* Problem to work on: From the data that follows, report how many lines hold the string "großen", giving only the number.

* Data extracts:
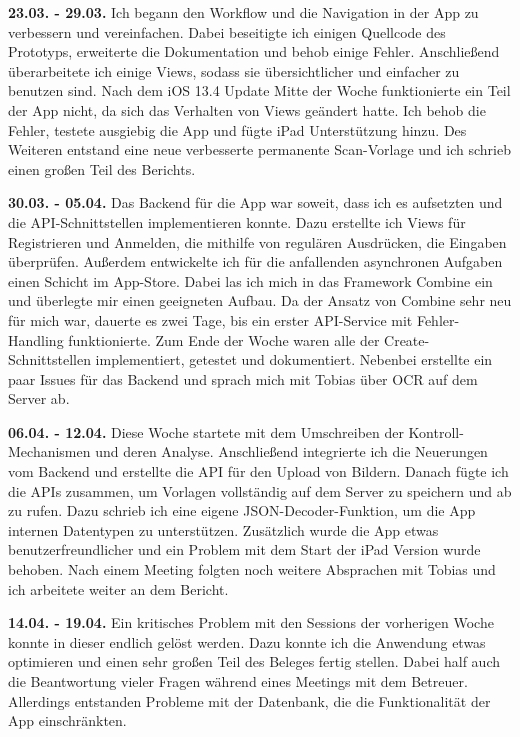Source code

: \documentclass[notables, nomenclature, oneside, 150]{HSMW-Thesis}
\begin{document}
	\textbf{23.03. - 29.03.} 
	Ich begann den Workflow und die Navigation in der App zu verbessern und vereinfachen. Dabei beseitigte ich einigen Quellcode des Prototyps, erweiterte die Dokumentation und behob einige Fehler. Anschließend überarbeitete ich einige Views, sodass sie übersichtlicher und einfacher zu benutzen sind. Nach dem iOS 13.4 Update Mitte der Woche funktionierte ein Teil der App nicht, da sich das Verhalten von Views geändert hatte. Ich behob die Fehler, testete ausgiebig die App und fügte iPad Unterstützung hinzu. Des Weiteren entstand eine neue verbesserte permanente Scan-Vorlage und ich schrieb einen großen Teil des Berichts.
	
	\textbf{30.03. - 05.04.} 
	Das Backend für die App war soweit, dass ich es aufsetzten und die API-Schnittstellen implementieren konnte. Dazu erstellte ich Views für Registrieren und Anmelden, die mithilfe von regulären Ausdrücken, die Eingaben überprüfen. Außerdem entwickelte ich für die anfallenden asynchronen Aufgaben einen Schicht im App-Store. Dabei las ich mich in das Framework Combine ein und überlegte mir einen geeigneten Aufbau. Da der Ansatz von Combine sehr neu für mich war, dauerte es zwei Tage, bis ein erster API-Service mit Fehler-Handling funktionierte. Zum Ende der Woche waren alle der Create-Schnittstellen implementiert, getestet und dokumentiert. Nebenbei erstellte ein paar Issues für das Backend und sprach mich mit Tobias über OCR auf dem Server ab.
	
	\textbf{06.04. - 12.04.}
	Diese Woche startete mit dem Umschreiben der Kontroll-Mechanismen und deren Analyse. Anschließend integrierte ich die Neuerungen vom Backend und erstellte die API für den Upload von Bildern. Danach fügte ich die APIs zusammen, um Vorlagen vollständig auf dem Server zu speichern und ab zu rufen. Dazu schrieb ich eine eigene JSON-Decoder-Funktion, um die App internen Datentypen zu unterstützen. Zusätzlich wurde die App etwas benutzerfreundlicher und ein Problem mit dem Start der iPad Version wurde behoben. Nach einem Meeting folgten noch weitere Absprachen mit Tobias und ich arbeitete weiter an dem Bericht.
	
	\textbf{14.04. - 19.04.}
	Ein kritisches Problem mit den Sessions der vorherigen Woche konnte in dieser endlich gelöst werden. Dazu konnte ich die Anwendung etwas optimieren und einen sehr großen Teil des Beleges fertig stellen. Dabei half auch die Beantwortung vieler Fragen während eines Meetings mit dem Betreuer. Allerdings entstanden Probleme mit der Datenbank, die die Funktionalität der App einschränkten.
	
\end{document}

* Your solution: 2